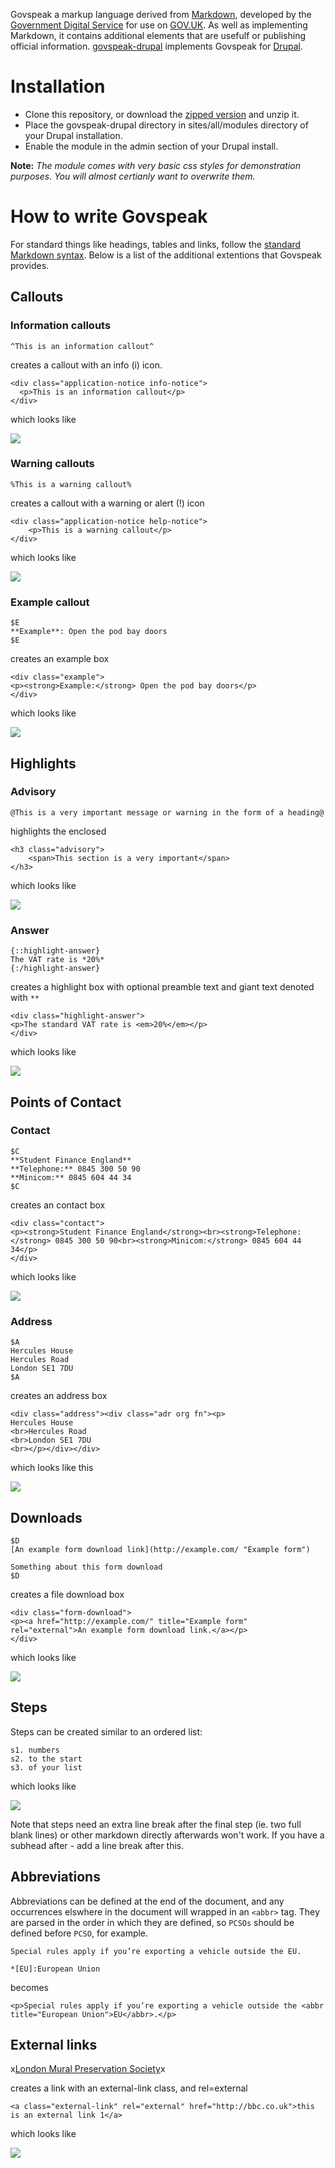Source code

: Govspeak a markup language derived from [Markdown](http://daringfireball.net/projects/markdown/syntax "Markdown syntax"), developed by the [Government Digital Service](digital.cabinetoffice.gov.uk) for use on [GOV.UK](https://www.gov.uk). As well as implementing Markdown, it contains additional elements that are usefulf or publishing official information. [govspeak-drupal](https://github.com/LambethCouncil/govspeak-drupal) implements Govspeak for [Drupal](http://drupal.org/). 

# Installation 

- Clone this repository, or download the [zipped version](https://github.com/LambethCouncil/govspeak-drupal/archive/master.zip) and unzip it. 
- Place the govspeak-drupal directory in sites/all/modules directory of your Drupal installation.
- Enable the module in the admin section of your Drupal install.

**Note:** _The module comes with very basic css styles for demonstration purposes. You will almost certianly want to overwrite them._

# How to write Govspeak

For standard things like headings, tables and links, follow the [standard Markdown syntax](http://daringfireball.net/projects/markdown/syntax "Markdown syntax"). Below is a list of the additional extentions that Govspeak provides.


## Callouts

### Information callouts

    ^This is an information callout^

creates a callout with an info (i) icon.

    <div class="application-notice info-notice">
      <p>This is an information callout</p>
    </div>
    
which looks like

<img src="https://raw.github.com/LambethCouncil/govspeak-drupal/master/example_images/information.png"/>

### Warning callouts

    %This is a warning callout%

creates a callout with a warning or alert (!) icon

    <div class="application-notice help-notice">
        <p>This is a warning callout</p>
    </div>

which looks like

<img src="https://raw.github.com/LambethCouncil/govspeak-drupal/master/example_images/warning.png"/>


### Example callout

    $E
    **Example**: Open the pod bay doors
    $E

creates an example box

    <div class="example">
    <p><strong>Example:</strong> Open the pod bay doors</p>
    </div>

which looks like

<img src="https://raw.github.com/LambethCouncil/govspeak-drupal/master/example_images/example.png"/>

## Highlights

### Advisory

    @This is a very important message or warning in the form of a heading@

highlights the enclosed

    <h3 class="advisory">
        <span>This section is a very important</span>
    </h3>

which looks like

<img src="https://raw.github.com/LambethCouncil/govspeak-drupal/master/example_images/advisory.png"/>


### Answer

    {::highlight-answer}
    The VAT rate is *20%*
    {:/highlight-answer}

creates a  highlight box with optional preamble text and giant text denoted with `**`

    <div class="highlight-answer">
    <p>The standard VAT rate is <em>20%</em></p>
    </div>

which looks like

<img src="https://raw.github.com/LambethCouncil/govspeak-drupal/master/example_images/answer.png"/>


## Points of Contact

### Contact

    $C
    **Student Finance England**
    **Telephone:** 0845 300 50 90
    **Minicom:** 0845 604 44 34
    $C


creates an contact box

    <div class="contact">
    <p><strong>Student Finance England</strong><br><strong>Telephone:</strong> 0845 300 50 90<br><strong>Minicom:</strong> 0845 604 44 34</p>
    </div>

which looks like

<img src="https://raw.github.com/LambethCouncil/govspeak-drupal/master/example_images/contact.png"/>

### Address

    $A
    Hercules House
    Hercules Road
    London SE1 7DU
    $A

creates an address box

    <div class="address"><div class="adr org fn"><p>
    Hercules House
    <br>Hercules Road
    <br>London SE1 7DU
    <br></p></div></div>
    
which looks like this

<img src="https://raw.github.com/LambethCouncil/govspeak-drupal/master/example_images/address.png"/>

## Downloads

    $D
    [An example form download link](http://example.com/ "Example form")

    Something about this form download
    $D

creates a file download box

    <div class="form-download">
    <p><a href="http://example.com/" title="Example form" rel="external">An example form download link.</a></p>
    </div>

which looks like

<img src="https://raw.github.com/LambethCouncil/govspeak-drupal/master/example_images/download.png"/>

## Steps

Steps can be created similar to an ordered list:

    s1. numbers
    s2. to the start
    s3. of your list

which looks like

<img src="https://raw.github.com/LambethCouncil/govspeak-drupal/master/example_images/steps.png"/>

Note that steps need an extra line break after the final step (ie. two full blank lines) or other markdown directly afterwards won't work. If you have a subhead after - add a line break after this.

## Abbreviations

Abbreviations can be defined at the end of the document, and any occurrences elswhere in the document will wrapped in an `<abbr>` tag. They are parsed in the order in which they are defined, so `PCSOs` should be defined before `PCSO`, for example.

    Special rules apply if you’re exporting a vehicle outside the EU.

    *[EU]:European Union

becomes

    <p>Special rules apply if you’re exporting a vehicle outside the <abbr title="European Union">EU</abbr>.</p>
    
## External links

x[London Mural Preservation Society](http://londonmuralpreservationsociety.com/)x

creates a link with an external-link class, and rel=external
    
    <a class="external-link" rel="external" href="http://bbc.co.uk">this is an external link 1</a>

which looks like

<img src="https://raw.github.com/LambethCouncil/govspeak-drupal/master/example_images/external_link.png"/>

=== Problem ===
Lines that include the word "important" are to be extracted from the data above.

=== Solution to this exercise ===
    @This is a very important message or warning in the form of a heading@
        <span>This section is a very important</span>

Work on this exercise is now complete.